Cautiously at first, and then with a frantic urgency, she felt her way around the stone walls, searching them with her hands for an opening or a step that might lead out. She counted the corners of the room as she felt the joining of the stones that formed each one. The room was not nearly so large as she had imagined. It was square, or closely so, and the fourth corner she came to confirmed her fear that the door through which she must have been carried was made of the same stone as the walls and impossible to distinguish in the hostile darkness.

It was also in that corner that she found the bones, the small skull, and what must have been the powdery remnants of a dress.
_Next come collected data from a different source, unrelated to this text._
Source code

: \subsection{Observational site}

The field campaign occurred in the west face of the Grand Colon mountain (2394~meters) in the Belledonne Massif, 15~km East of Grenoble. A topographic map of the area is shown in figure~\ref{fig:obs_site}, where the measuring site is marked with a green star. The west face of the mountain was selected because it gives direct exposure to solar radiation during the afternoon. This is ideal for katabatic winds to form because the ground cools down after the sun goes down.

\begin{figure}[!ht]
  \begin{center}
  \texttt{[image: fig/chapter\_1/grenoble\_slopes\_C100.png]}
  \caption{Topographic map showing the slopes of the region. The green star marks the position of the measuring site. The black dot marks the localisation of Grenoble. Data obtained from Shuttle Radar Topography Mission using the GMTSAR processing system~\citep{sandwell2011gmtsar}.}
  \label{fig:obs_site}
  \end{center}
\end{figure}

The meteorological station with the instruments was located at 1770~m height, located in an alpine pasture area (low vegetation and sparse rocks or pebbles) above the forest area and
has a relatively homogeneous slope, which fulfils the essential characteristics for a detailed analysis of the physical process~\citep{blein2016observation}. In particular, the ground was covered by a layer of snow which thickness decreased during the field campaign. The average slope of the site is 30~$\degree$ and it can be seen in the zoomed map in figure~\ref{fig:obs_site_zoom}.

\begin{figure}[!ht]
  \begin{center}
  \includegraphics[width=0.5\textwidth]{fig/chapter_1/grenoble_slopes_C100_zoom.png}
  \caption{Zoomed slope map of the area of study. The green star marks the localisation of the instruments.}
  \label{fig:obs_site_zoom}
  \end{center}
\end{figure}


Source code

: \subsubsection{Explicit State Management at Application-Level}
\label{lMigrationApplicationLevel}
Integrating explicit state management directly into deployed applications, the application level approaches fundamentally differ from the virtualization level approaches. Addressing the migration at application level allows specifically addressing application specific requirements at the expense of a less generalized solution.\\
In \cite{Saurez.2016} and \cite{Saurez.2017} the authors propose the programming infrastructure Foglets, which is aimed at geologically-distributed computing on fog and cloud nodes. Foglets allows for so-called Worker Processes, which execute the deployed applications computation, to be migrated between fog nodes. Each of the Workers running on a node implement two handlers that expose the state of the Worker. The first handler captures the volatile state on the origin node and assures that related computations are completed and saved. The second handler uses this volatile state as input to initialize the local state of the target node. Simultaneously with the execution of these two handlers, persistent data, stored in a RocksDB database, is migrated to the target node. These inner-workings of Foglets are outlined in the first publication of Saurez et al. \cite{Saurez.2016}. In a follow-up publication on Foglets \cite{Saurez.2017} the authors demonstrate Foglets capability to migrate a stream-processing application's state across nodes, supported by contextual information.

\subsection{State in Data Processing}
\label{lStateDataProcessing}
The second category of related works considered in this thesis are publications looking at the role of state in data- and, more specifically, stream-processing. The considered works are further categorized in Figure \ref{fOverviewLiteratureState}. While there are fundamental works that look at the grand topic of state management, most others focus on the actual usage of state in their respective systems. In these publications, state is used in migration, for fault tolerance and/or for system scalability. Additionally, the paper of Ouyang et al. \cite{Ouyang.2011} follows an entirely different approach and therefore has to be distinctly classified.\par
She knew it was Evelyn Wicklow because the heart pendant was there and even in the darkness she could recognize the shape. Evelyn Wicklow had died in this dungeon, and Amanda Fairfax would too.

Convulsive sobs shook her body as she clawed at the rough wall. Tears streamed hot and burning down her cheeks. The foul odor, the stickiness of the floor, the darkness like a wet black cloth smothering the air from her lungs seemed to surge and grow and consume her. She screamed and screamed until her voice died away in faint agony. This room was her tomb, her coffin. She would never be found. She would die here beside Evelyn Wicklow’s bones, not even knowing with certainty who had decided her death.

The echo of her screams ceased but the silence did not return. Above her she could hear the flapping of wings and the shrill animal shrieks of bats disturbed by her voice. One swooped close to her face in the darkness and she shrank down to the floor to avoid it. Were they carnivores? Would they eat her flesh when she was dead? Amanda sobbed anew at the horror of it. There must be dozens of them up there clinging to the ceiling, and each cry she made stirred them to flight.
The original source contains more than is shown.